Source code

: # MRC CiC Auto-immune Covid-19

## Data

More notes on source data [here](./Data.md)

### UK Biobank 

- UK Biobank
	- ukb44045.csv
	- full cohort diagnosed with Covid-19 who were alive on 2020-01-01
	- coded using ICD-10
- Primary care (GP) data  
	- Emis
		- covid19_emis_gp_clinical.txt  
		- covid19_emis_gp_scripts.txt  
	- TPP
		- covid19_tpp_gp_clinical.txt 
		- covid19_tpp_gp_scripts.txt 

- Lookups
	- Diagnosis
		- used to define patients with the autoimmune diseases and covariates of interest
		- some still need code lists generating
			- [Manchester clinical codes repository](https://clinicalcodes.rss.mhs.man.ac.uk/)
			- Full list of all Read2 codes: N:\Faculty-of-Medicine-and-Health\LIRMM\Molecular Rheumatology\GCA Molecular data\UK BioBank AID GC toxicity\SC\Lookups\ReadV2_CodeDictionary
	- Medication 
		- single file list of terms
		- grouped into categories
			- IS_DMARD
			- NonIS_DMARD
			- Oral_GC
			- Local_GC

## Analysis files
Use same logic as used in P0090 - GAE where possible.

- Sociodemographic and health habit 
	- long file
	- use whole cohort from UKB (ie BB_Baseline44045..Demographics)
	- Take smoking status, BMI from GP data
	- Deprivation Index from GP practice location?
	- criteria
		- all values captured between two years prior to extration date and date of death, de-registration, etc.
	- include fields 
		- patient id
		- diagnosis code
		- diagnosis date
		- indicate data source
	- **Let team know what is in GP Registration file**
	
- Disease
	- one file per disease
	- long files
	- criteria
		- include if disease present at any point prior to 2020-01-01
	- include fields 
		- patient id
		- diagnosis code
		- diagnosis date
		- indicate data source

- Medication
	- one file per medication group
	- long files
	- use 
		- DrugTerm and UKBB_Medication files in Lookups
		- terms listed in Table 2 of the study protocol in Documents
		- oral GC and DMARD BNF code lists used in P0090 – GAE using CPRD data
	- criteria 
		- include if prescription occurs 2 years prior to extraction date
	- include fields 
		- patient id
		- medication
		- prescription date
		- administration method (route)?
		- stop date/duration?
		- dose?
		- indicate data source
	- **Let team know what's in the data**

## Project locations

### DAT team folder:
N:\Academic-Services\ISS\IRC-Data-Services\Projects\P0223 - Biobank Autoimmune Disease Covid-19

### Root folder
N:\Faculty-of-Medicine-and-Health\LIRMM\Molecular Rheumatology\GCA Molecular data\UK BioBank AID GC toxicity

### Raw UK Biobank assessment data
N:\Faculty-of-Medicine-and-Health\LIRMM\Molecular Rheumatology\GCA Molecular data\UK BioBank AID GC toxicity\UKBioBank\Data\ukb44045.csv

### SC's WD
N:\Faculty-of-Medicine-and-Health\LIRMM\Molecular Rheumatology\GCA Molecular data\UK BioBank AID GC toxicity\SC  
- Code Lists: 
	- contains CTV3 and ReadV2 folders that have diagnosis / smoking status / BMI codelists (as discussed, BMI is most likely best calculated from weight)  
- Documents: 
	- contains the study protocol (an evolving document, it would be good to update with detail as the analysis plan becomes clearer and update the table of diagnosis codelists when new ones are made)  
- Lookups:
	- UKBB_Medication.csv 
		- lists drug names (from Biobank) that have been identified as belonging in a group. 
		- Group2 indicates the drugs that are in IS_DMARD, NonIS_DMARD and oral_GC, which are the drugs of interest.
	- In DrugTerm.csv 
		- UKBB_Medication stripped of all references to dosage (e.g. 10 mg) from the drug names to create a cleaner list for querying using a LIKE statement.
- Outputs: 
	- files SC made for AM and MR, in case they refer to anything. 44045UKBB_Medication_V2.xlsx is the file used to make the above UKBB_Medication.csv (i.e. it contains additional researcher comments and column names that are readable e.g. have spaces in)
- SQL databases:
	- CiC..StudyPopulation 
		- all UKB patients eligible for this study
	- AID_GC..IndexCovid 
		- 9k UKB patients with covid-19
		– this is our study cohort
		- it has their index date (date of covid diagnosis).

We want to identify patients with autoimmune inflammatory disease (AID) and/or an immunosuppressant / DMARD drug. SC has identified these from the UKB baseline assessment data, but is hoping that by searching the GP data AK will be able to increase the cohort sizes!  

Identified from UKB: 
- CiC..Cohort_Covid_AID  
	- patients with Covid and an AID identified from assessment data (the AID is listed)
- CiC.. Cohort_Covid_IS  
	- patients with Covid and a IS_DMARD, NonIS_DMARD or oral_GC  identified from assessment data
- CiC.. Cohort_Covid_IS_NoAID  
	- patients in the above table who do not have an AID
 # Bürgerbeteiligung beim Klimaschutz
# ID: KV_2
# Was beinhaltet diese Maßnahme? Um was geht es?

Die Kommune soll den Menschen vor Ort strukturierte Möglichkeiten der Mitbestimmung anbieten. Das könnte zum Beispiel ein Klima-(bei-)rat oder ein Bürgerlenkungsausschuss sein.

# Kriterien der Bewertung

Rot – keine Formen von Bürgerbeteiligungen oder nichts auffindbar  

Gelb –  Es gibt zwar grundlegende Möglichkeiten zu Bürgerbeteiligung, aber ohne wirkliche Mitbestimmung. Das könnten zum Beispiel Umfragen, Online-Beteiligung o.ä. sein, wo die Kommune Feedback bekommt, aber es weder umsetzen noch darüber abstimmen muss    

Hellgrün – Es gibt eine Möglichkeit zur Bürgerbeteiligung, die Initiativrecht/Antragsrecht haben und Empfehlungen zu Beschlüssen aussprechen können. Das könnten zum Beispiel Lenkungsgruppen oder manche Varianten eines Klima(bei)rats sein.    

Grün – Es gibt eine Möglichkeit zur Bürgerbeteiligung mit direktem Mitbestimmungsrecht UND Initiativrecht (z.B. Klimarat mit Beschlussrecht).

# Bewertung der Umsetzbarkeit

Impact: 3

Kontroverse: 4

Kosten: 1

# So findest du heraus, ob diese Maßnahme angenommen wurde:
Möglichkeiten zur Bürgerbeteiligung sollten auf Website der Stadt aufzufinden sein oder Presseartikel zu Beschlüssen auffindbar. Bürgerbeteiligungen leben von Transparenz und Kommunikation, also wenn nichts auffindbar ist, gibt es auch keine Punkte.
──────
What is expected -> Write out every line from the data above that includes "status".

Solution to this task ->
	- Take smoking status, BMI from GP data
	- contains CTV3 and ReadV2 folders that have diagnosis / smoking status / BMI codelists (as discussed, BMI is most likely best calculated from weight)  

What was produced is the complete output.